But you're trying to leverage gender issues to explain why she shouldn't have been killed off. And that gets dangerous. Because it swiftly becomes "Janeway shouldn't have been killed off as she's a woman". In other words, suggesting that her gender should get her special treatment. Janeway wasn't killed off because she was a woman so it shouldn't matter (if anything she was killed off because she was an Admiral and so hard to write into future stories, or maybe they wanted to kill off someone big and Voyager was the least popular show).
If the writers and editors decided that, "hey we have a great plan to really shake up the books and allow some brilliant new story ideas and such: we have to kill Janeway" but then went, "oh no, best not, she's a woman. It'll upset the feminists". I'd be narked.
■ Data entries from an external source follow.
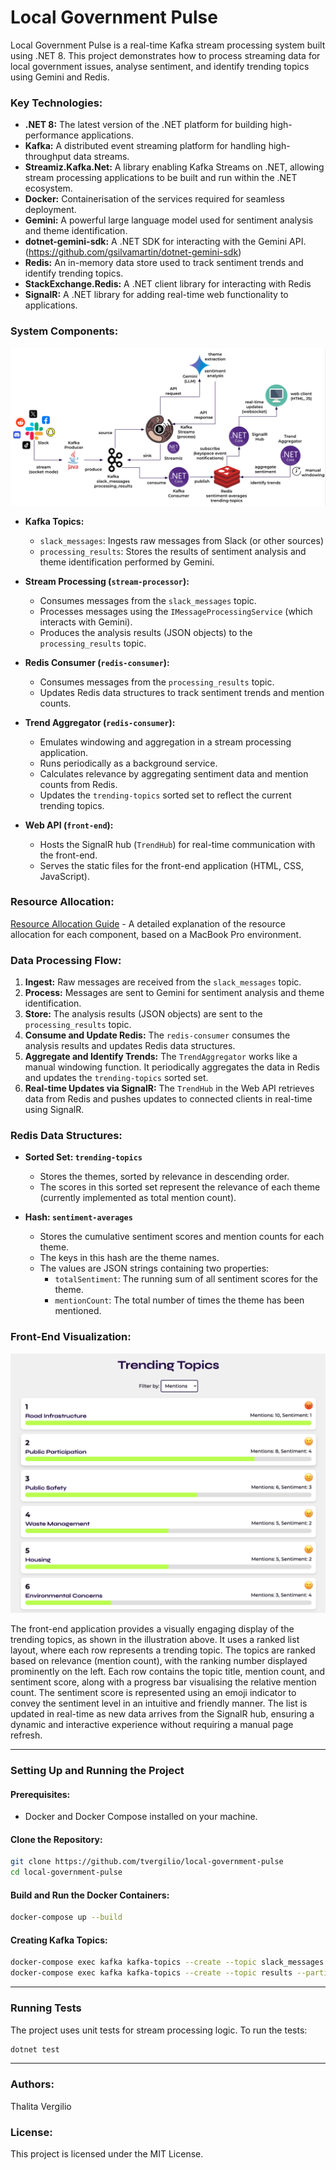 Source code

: # Local Government Pulse

Local Government Pulse is a real-time Kafka stream processing system built using .NET 8. This project demonstrates how to process streaming data for local government issues, analyse sentiment, and identify trending topics using Gemini and Redis.

### Key Technologies:

*   **.NET 8:** The latest version of the .NET platform for building high-performance applications.
*   **Kafka:** A distributed event streaming platform for handling high-throughput data streams.
*   **Streamiz.Kafka.Net:** A library enabling Kafka Streams on .NET, allowing stream processing applications to be built and run within the .NET ecosystem.
*   **Docker:** Containerisation of the services required for seamless deployment.
*   **Gemini:** A powerful large language model used for sentiment analysis and theme identification.
*   **dotnet-gemini-sdk:** A .NET SDK for interacting with the Gemini API. (https://github.com/gsilvamartin/dotnet-gemini-sdk)
*   **Redis:** An in-memory data store used to track sentiment trends and identify trending topics.
*   **StackExchange.Redis:** A .NET client library for interacting with Redis
*   **SignalR:** A .NET library for adding real-time web functionality to applications.

### System Components:

![components.png](assets/images/components.png)

*   **Kafka Topics:**
    *   `slack_messages`: Ingests raw messages from Slack (or other sources)
    *   `processing_results`: Stores the results of sentiment analysis and theme identification performed by Gemini.

*   **Stream Processing (`stream-processor`):**
    *   Consumes messages from the `slack_messages` topic.
    *   Processes messages using the `IMessageProcessingService` (which interacts with Gemini).
    *   Produces the analysis results (JSON objects) to the `processing_results` topic.

*   **Redis Consumer (`redis-consumer`):**
    *   Consumes messages from the `processing_results` topic.
    *   Updates Redis data structures to track sentiment trends and mention counts.

*   **Trend Aggregator (`redis-consumer`):**
    *   Emulates windowing and aggregation in a stream processing application.  
    *   Runs periodically as a background service.
    *   Calculates relevance by aggregating sentiment data and mention counts from Redis.
    *   Updates the `trending-topics` sorted set to reflect the current trending topics.
  
*   **Web API (`front-end`):**
    *   Hosts the SignalR hub (`TrendHub`) for real-time communication with the front-end.
    *   Serves the static files for the front-end application (HTML, CSS, JavaScript).

### Resource Allocation:

[Resource Allocation Guide](RESOURCE_ALLOCATION.md) - A detailed explanation of the resource allocation for each component, based on a MacBook Pro environment.

### Data Processing Flow:

1.  **Ingest:** Raw messages are received from the `slack_messages` topic.
2.  **Process:** Messages are sent to Gemini for sentiment analysis and theme identification.
3.  **Store:** The analysis results (JSON objects) are sent to the `processing_results` topic.
4.  **Consume and Update Redis:** The `redis-consumer` consumes the analysis results and updates Redis data structures.
5.  **Aggregate and Identify Trends:** The `TrendAggregator` works like a manual windowing function. It periodically aggregates the data in Redis and updates the `trending-topics` sorted set.
6.  **Real-time Updates via SignalR:** The `TrendHub` in the Web API retrieves data from Redis and pushes updates to connected clients in real-time using SignalR.

### Redis Data Structures:

*   **Sorted Set: `trending-topics`**
    *   Stores the themes, sorted by relevance in descending order.
    *   The scores in this sorted set represent the relevance of each theme (currently implemented as total mention count).

*   **Hash: `sentiment-averages`**
    *   Stores the cumulative sentiment scores and mention counts for each theme.
    *   The keys in this hash are the theme names.
    *   The values are JSON strings containing two properties:
        *   `totalSentiment`: The running sum of all sentiment scores for the theme.
        *   `mentionCount`: The total number of times the theme has been mentioned.

### Front-End Visualization:

![front-end-illustration.png](assets/images/front-end-illustration.png)

The front-end application provides a visually engaging display of the trending topics, as shown in the illustration above. It uses a ranked list layout, where each row represents a trending topic. The topics are ranked based on relevance (mention count), with the ranking number displayed prominently on the left. Each row contains the topic title, mention count, and sentiment score, along with a progress bar visualising the relative mention count. The sentiment score is represented using an emoji indicator to convey the sentiment level in an intuitive and friendly manner. The list is updated in real-time as new data arrives from the SignalR hub, ensuring a dynamic and interactive experience without requiring a manual page refresh.

---

### Setting Up and Running the Project

#### Prerequisites:
- Docker and Docker Compose installed on your machine.

#### Clone the Repository:
```bash
git clone https://github.com/tvergilio/local-government-pulse
cd local-government-pulse
```

#### Build and Run the Docker Containers:
```bash
docker-compose up --build
```

#### Creating Kafka Topics:
```bash
docker-compose exec kafka kafka-topics --create --topic slack_messages --partitions 1 --replication-factor 1 --bootstrap-server kafka:9092
docker-compose exec kafka kafka-topics --create --topic results --partitions 1 --replication-factor 1 --bootstrap-server kafka:9092
```

---

### Running Tests
The project uses unit tests for stream processing logic. To run the tests:
```bash
dotnet test
```

---

### Authors:
Thalita Vergilio

### License:
This project is licensed under the MIT License. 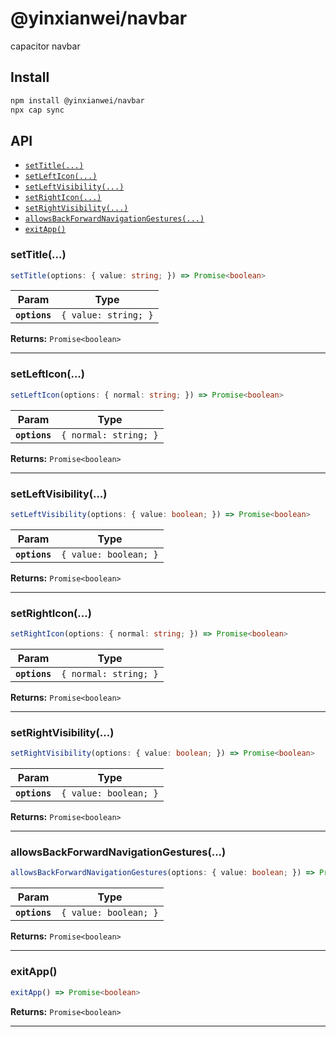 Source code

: # @yinxianwei/navbar

capacitor navbar

## Install

```bash
npm install @yinxianwei/navbar
npx cap sync
```

## API

<docgen-index>

* [`setTitle(...)`](#settitle)
* [`setLeftIcon(...)`](#setlefticon)
* [`setLeftVisibility(...)`](#setleftvisibility)
* [`setRightIcon(...)`](#setrighticon)
* [`setRightVisibility(...)`](#setrightvisibility)
* [`allowsBackForwardNavigationGestures(...)`](#allowsbackforwardnavigationgestures)
* [`exitApp()`](#exitapp)

</docgen-index>

<docgen-api>
<!--Update the source file JSDoc comments and rerun docgen to update the docs below-->

### setTitle(...)

```typescript
setTitle(options: { value: string; }) => Promise<boolean>
```

| Param         | Type                            |
| ------------- | ------------------------------- |
| **`options`** | <code>{ value: string; }</code> |

**Returns:** <code>Promise&lt;boolean&gt;</code>

--------------------


### setLeftIcon(...)

```typescript
setLeftIcon(options: { normal: string; }) => Promise<boolean>
```

| Param         | Type                             |
| ------------- | -------------------------------- |
| **`options`** | <code>{ normal: string; }</code> |

**Returns:** <code>Promise&lt;boolean&gt;</code>

--------------------


### setLeftVisibility(...)

```typescript
setLeftVisibility(options: { value: boolean; }) => Promise<boolean>
```

| Param         | Type                             |
| ------------- | -------------------------------- |
| **`options`** | <code>{ value: boolean; }</code> |

**Returns:** <code>Promise&lt;boolean&gt;</code>

--------------------


### setRightIcon(...)

```typescript
setRightIcon(options: { normal: string; }) => Promise<boolean>
```

| Param         | Type                             |
| ------------- | -------------------------------- |
| **`options`** | <code>{ normal: string; }</code> |

**Returns:** <code>Promise&lt;boolean&gt;</code>

--------------------


### setRightVisibility(...)

```typescript
setRightVisibility(options: { value: boolean; }) => Promise<boolean>
```

| Param         | Type                             |
| ------------- | -------------------------------- |
| **`options`** | <code>{ value: boolean; }</code> |

**Returns:** <code>Promise&lt;boolean&gt;</code>

--------------------


### allowsBackForwardNavigationGestures(...)

```typescript
allowsBackForwardNavigationGestures(options: { value: boolean; }) => Promise<boolean>
```

| Param         | Type                             |
| ------------- | -------------------------------- |
| **`options`** | <code>{ value: boolean; }</code> |

**Returns:** <code>Promise&lt;boolean&gt;</code>

--------------------


### exitApp()

```typescript
exitApp() => Promise<boolean>
```

**Returns:** <code>Promise&lt;boolean&gt;</code>

--------------------

</docgen-api>
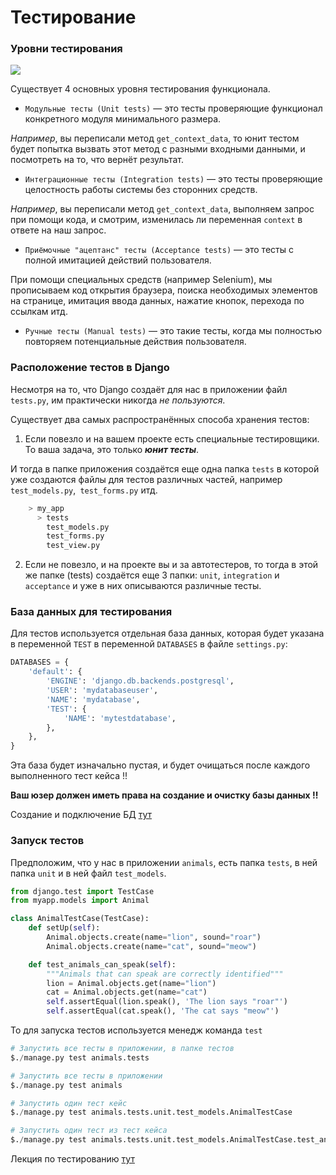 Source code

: # Тестирование

### Уровни тестирования

![](https://camo.githubusercontent.com/2e981f10a73edc74f8080b4ed525cea5eb6063a75013b5559ab1cbe76e137bbb/68747470733a2f2f686162726173746f726167652e6f72672f73746f72616765322f6563332f3832352f6337662f65633338323563376630373130663966656436383134633839623739346465642e6a7067)

Существует 4 основных уровня тестирования функционала.

- `Модульные тесты (Unit tests)` — это тесты проверяющие функционал конкретного модуля минимального размера. 

*Например*, вы переписали метод `get_context_data`, то юнит тестом будет попытка вызвать этот метод с разными входными 
данными, и посмотреть на то, что вернёт результат.

- `Интеграционные тесты (Integration tests)` — это тесты проверяющие целостность работы системы без сторонних средств. 

*Например*, вы переписали метод `get_context_data`, выполняем запрос при помощи кода, и смотрим,
изменилась ли переменная `context` в ответе на наш запрос.

- `Приёмочные "ацептанс" тесты (Acceptance tests)` — это тесты с полной имитацией действий пользователя. 

При помощи специальных средств (например Selenium), мы прописываем код открытия браузера, поиска необходимых элементов 
на странице, имитация ввода данных, нажатие кнопок, перехода по ссылкам итд.

- `Ручные тесты (Manual tests)` — это такие тесты, когда мы полностью повторяем потенциальные действия пользователя.

### Расположение тестов в Django

Несмотря на то, что Django создаёт для нас в приложении файл `tests.py`, 
им практически никогда *не пользуются*.

Существует два самых распространённых способа хранения тестов: 
1. Если повезло и на вашем проекте есть специальные тестировщики. То ваша задача, это только 
***юнит тесты***.

И тогда в папке приложения создаётся еще одна папка `tests` в которой уже создаются файлы для тестов
различных частей, например `test_models.py`,` test_forms.py` итд.
```python
    > my_app
      > tests
        test_models.py
        test_forms.py
        test_view.py
```
2. Если не повезло, и на проекте вы и за автотестеров, то тогда в этой же папке (tests) создаётся 
еще 3 папки: `unit`, `integration` и `acceptance` и уже в них описываются различные тесты.

### База данных для тестирования
Для тестов используется отдельная база данных, которая будет указана в переменной `TEST` в переменной `DATABASES`
в файле `settings.py`:
```python
DATABASES = {
    'default': {
        'ENGINE': 'django.db.backends.postgresql',
        'USER': 'mydatabaseuser',
        'NAME': 'mydatabase',
        'TEST': {
            'NAME': 'mytestdatabase',
        },
    },
}
```
Эта база будет изначально пустая, и будет очищаться после каждого выполненного тест кейса !!

**Ваш юзер должен иметь права на создание и очистку базы данных !!**

Создание и подключение БД [тут](Django-Подключние%20БД%20.md)

### Запуск тестов

Предположим, что у нас в приложении `animals`, есть папка `tests`, в ней папка `unit` и в ней файл `test_models`.

```python
from django.test import TestCase
from myapp.models import Animal

class AnimalTestCase(TestCase):
    def setUp(self):
        Animal.objects.create(name="lion", sound="roar")
        Animal.objects.create(name="cat", sound="meow")

    def test_animals_can_speak(self):
        """Animals that can speak are correctly identified"""
        lion = Animal.objects.get(name="lion")
        cat = Animal.objects.get(name="cat")
        self.assertEqual(lion.speak(), 'The lion says "roar"')
        self.assertEqual(cat.speak(), 'The cat says "meow"')
```

То для запуска тестов используется менедж команда `test`

```python
# Запустить все тесты в приложении, в папке тестов
$./manage.py test animals.tests

# Запустить все тесты в приложении
$./manage.py test animals

# Запустить один тест кейс
$./manage.py test animals.tests.unit.test_models.AnimalTestCase

# Запустить один тест из тест кейса
$./manage.py test animals.tests.unit.test_models.AnimalTestCase.test_animals_can_speak
```

Лекция по тестированию [тут](https://github.com/PonomaryovVladyslav/PythonCources/blob/master/lesson40.md
)

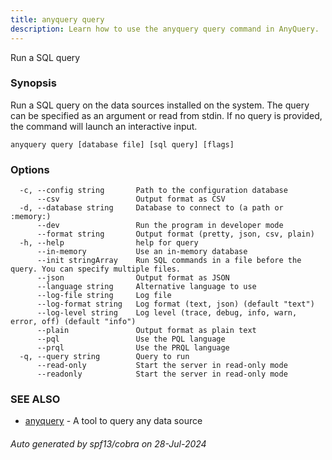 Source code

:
 ```yaml
---
title: anyquery query
description: Learn how to use the anyquery query command in AnyQuery.
---
```


Run a SQL query

### Synopsis

Run a SQL query on the data sources installed on the system.
The query can be specified as an argument or read from stdin.
If no query is provided, the command will launch an interactive input.

```
anyquery query [database file] [sql query] [flags]
```

### Options

```
  -c, --config string       Path to the configuration database
      --csv                 Output format as CSV
  -d, --database string     Database to connect to (a path or :memory:)
      --dev                 Run the program in developer mode
      --format string       Output format (pretty, json, csv, plain)
  -h, --help                help for query
      --in-memory           Use an in-memory database
      --init stringArray    Run SQL commands in a file before the query. You can specify multiple files.
      --json                Output format as JSON
      --language string     Alternative language to use
      --log-file string     Log file
      --log-format string   Log format (text, json) (default "text")
      --log-level string    Log level (trace, debug, info, warn, error, off) (default "info")
      --plain               Output format as plain text
      --pql                 Use the PQL language
      --prql                Use the PRQL language
  -q, --query string        Query to run
      --read-only           Start the server in read-only mode
      --readonly            Start the server in read-only mode
```

### SEE ALSO

* [anyquery](anyquery.md)	 - A tool to query any data source

###### Auto generated by spf13/cobra on 28-Jul-2024
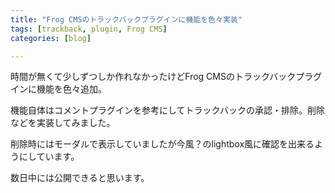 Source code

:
 ```yaml
---
title: "Frog CMSのトラックバックプラグインに機能を色々実装"
tags: [trackback, plugin, Frog CMS]
categories: [blog]

---
```


時間が無くて少しずつしか作れなかったけどFrog CMSのトラックバックプラグインに機能を色々追加。

機能自体はコメントプラグインを参考にしてトラックバックの承認・排除。削除などを実装してみました。

削除時にはモーダルで表示していましたが今風？のlightbox風に確認を出来るようにしています。

数日中には公開できると思います。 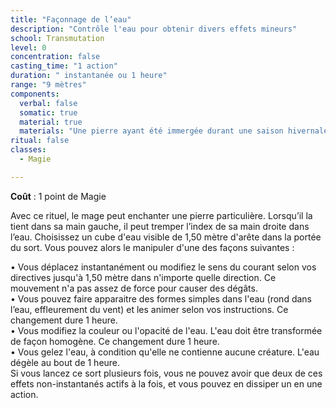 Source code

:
 ```yaml
---
title: "Façonnage de l’eau"
description: "Contrôle l'eau pour obtenir divers effets mineurs"
school: Transmutation
level: 0
concentration: false
casting_time: "1 action"
duration: " instantanée ou 1 heure"
range: "9 mètres"
components:
  verbal: false
  somatic: true
  material: true
  materials: "Une pierre ayant été immergée durant une saison hivernale dans un lac de montagne"
ritual: false
classes:
  - Magie

---
```

**Coût** : 1 point de Magie  

Avec ce rituel, le mage peut enchanter une pierre particulière. Lorsqu’il la tient dans sa main gauche, il peut tremper l’index de sa main droite dans l’eau. Choisissez un cube d'eau visible de 1,50 mètre d'arête dans la portée du sort. Vous pouvez alors le manipuler d'une des façons suivantes :	  

• Vous déplacez instantanément ou modifiez le sens du courant selon vos directives jusqu'à 1,50 mètre dans n'importe quelle direction. Ce mouvement n'a pas assez de force pour causer des dégâts.  
• Vous pouvez faire apparaitre des formes simples dans l'eau (rond dans l’eau, effleurement du vent) et les animer selon vos instructions. Ce changement dure 1 heure.	 
• Vous modifiez la couleur ou l'opacité de l'eau. L'eau doit être transformée de façon homogène. Ce changement dure 1 heure.	  
• Vous gelez l'eau, à condition qu'elle ne contienne aucune créature. L'eau dégèle au bout de 1 heure.	 
Si vous lancez ce sort plusieurs fois, vous ne pouvez avoir que deux de ces effets non-instantanés actifs à la fois, et vous pouvez en dissiper un en une action.   
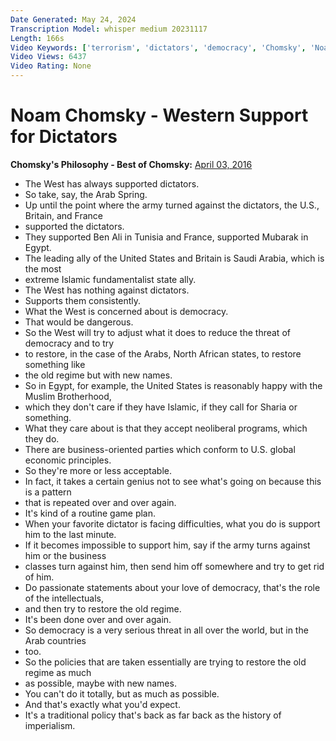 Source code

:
 ```yaml
---
Date Generated: May 24, 2024
Transcription Model: whisper medium 20231117
Length: 166s
Video Keywords: ['terrorism', 'dictators', 'democracy', 'Chomsky', 'Noam Chomsky', 'Saudi Arabia', 'Mubarak', 'United States', 'dictatorship', 'West']
Video Views: 6437
Video Rating: None
---
```


# Noam Chomsky - Western Support for Dictators
**Chomsky's Philosophy - Best of Chomsky:** [April 03, 2016](https://www.youtube.com/watch?v=hNnjfv1YB1w)
*  The West has always supported dictators.
*  So take, say, the Arab Spring.
*  Up until the point where the army turned against the dictators, the U.S., Britain, and France
*  supported the dictators.
*  They supported Ben Ali in Tunisia and France, supported Mubarak in Egypt.
*  The leading ally of the United States and Britain is Saudi Arabia, which is the most
*  extreme Islamic fundamentalist state ally.
*  The West has nothing against dictators.
*  Supports them consistently.
*  What the West is concerned about is democracy.
*  That would be dangerous.
*  So the West will try to adjust what it does to reduce the threat of democracy and to try
*  to restore, in the case of the Arabs, North African states, to restore something like
*  the old regime but with new names.
*  So in Egypt, for example, the United States is reasonably happy with the Muslim Brotherhood,
*  which they don't care if they have Islamic, if they call for Sharia or something.
*  What they care about is that they accept neoliberal programs, which they do.
*  There are business-oriented parties which conform to U.S. global economic principles.
*  So they're more or less acceptable.
*  In fact, it takes a certain genius not to see what's going on because this is a pattern
*  that is repeated over and over again.
*  It's kind of a routine game plan.
*  When your favorite dictator is facing difficulties, what you do is support him to the last minute.
*  If it becomes impossible to support him, say if the army turns against him or the business
*  classes turn against him, then send him off somewhere and try to get rid of him.
*  Do passionate statements about your love of democracy, that's the role of the intellectuals,
*  and then try to restore the old regime.
*  It's been done over and over again.
*  So democracy is a very serious threat in all over the world, but in the Arab countries
*  too.
*  So the policies that are taken essentially are trying to restore the old regime as much
*  as possible, maybe with new names.
*  You can't do it totally, but as much as possible.
*  And that's exactly what you'd expect.
*  It's a traditional policy that's back as far back as the history of imperialism.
And you should be too as it's gender inequality at work.
But the only way your arguement works is if Peter David turned up drunk at Margeret Clark's office one day and went: "Oi! If you want me to finish this book, I'm going to kill Janeway. Because I hate women. And if you don't, say good bye to your TNG re-launch bitch". Unless you seriously think Janeway's gender was a motive for Pocket in killing her off then the fact she's a woman really has nothing to do with it.
And it's a shame you'll be stopping reading the books, such as October's Destiny Trilogy which features Captain Ezri Dax and Erkia Hernandez (probably) in crucial roles.